SECTION 5. CONDITIONS PRECEDENT
5.1. CONDITIONS TO LOANS. The obligation of any Lender to make a
Loan hereunder on the Initial Funding Date or to accept any new property as an
Eligible Property is subject to the satisfaction of the following conditions
precedent on each such date (in addition to those set forth in Section 2.16 in
the case of a new Eligible Property):
(a) NOTE. On or before the Closing Date (and any subsequent Funding
Date in the case of a new Lender) such Lender shall have received a Note
executed by a Responsible Officer of each Borrower.
(b) REPRESENTATIONS AND WARRANTIES. The representations and
warranties made by each Borrower herein or in the other Loan Documents or which
are contained in any certificate, document or financial or other statement
furnished at any time under or in connection with any of the Loan Documents,
shall be true, correct and accurate on and as of the Funding Date for the Loan
as if made on and as of such date unless stated to relate to a specific earlier
date, in which case such representations and warranties shall have been true,
correct and complete in all material respects as of such earlier dates.
(c) NO DEFAULT OR EVENT OF DEFAULT. No Default or Event of Default
shall have occurred and be continuing on such date either before or after giving
effect to the Loan to be made on the Funding Date.

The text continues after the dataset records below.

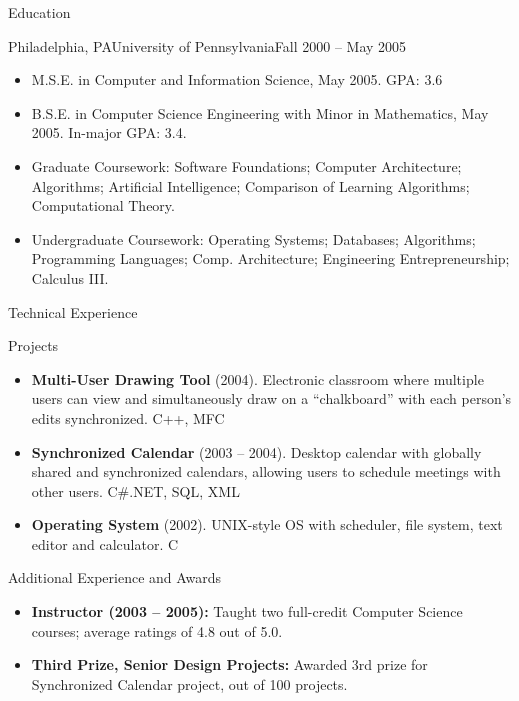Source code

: \documentclass[]{cv}
\begin{document}
	\begin{cvsection}{Education}
		\begin{cvsubsection}{Philadelphia, PA}{University of Pennsylvania}{Fall 2000 -- May 2005}
			\begin{itemize}
				\item M.S.E. in Computer and Information Science, May 2005. GPA: 3.6
				\item B.S.E. in Computer Science Engineering with Minor in Mathematics, May 2005.  In-major GPA: 3.4.
				\item Graduate Coursework: Software Foundations; Computer Architecture; Algorithms; Artificial Intelligence; Comparison of Learning Algorithms; Computational Theory.
				\item Undergraduate Coursework: Operating Systems; Databases; Algorithms; Programming Languages; Comp. Architecture; Engineering Entrepreneurship; Calculus III.
			\end{itemize}
		\end{cvsubsection}
	\end{cvsection}
	
	\begin{cvsection}{Technical Experience}
		\begin{cvsubsection}{Projects}{}{}
			\begin{itemize}
				\item \textbf{Multi-User Drawing Tool} (2004). Electronic classroom where multiple users can view and simultaneously draw on a “chalkboard” with each person’s edits synchronized.  C++, MFC
				\item \textbf{Synchronized Calendar} (2003 – 2004). Desktop calendar with globally shared and synchronized calendars, allowing users to schedule meetings with other users.  C\#.NET, SQL, XML
				\item \textbf{Operating System} (2002).  UNIX-style OS with scheduler, file system, text editor and calculator. C
			\end{itemize}
		\end{cvsubsection}
	\end{cvsection}
	
	\begin{cvsection}{Additional Experience and Awards}
		\begin{cvsubsection}{}{}{}	
			\begin{itemize}
				\item \textbf{Instructor (2003 – 2005):} Taught two full-credit Computer Science courses; average ratings of 4.8 out of 5.0.
				\item \textbf{Third Prize, Senior Design Projects:} Awarded 3rd prize for Synchronized Calendar project, out of 100 projects.
			\end{itemize}
		\end{cvsubsection}
	\end{cvsection}
	
\end{document}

(d) LEGAL OPINION. Agent shall have received a favorable opinion of
counsel to each Borrower and local counsel admitted to practice law in each of
the states where any of the Eligible Properties are located indicating the
enforceability of the Loan Documents and stating that the taking of a mortgage
on property within such state will not constitute doing business in such
jurisdiction by any Lender in violation of applicable law, addressed to Agent as
of the Closing Date and covering such other matters as are customarily required
by Agent in similar transactions, all in form and substance reasonably
satisfactory to Agent.
(e) APPRAISALS. An Appraisal has been reviewed and approved by the
Requisite Lenders for each of the Eligible Properties.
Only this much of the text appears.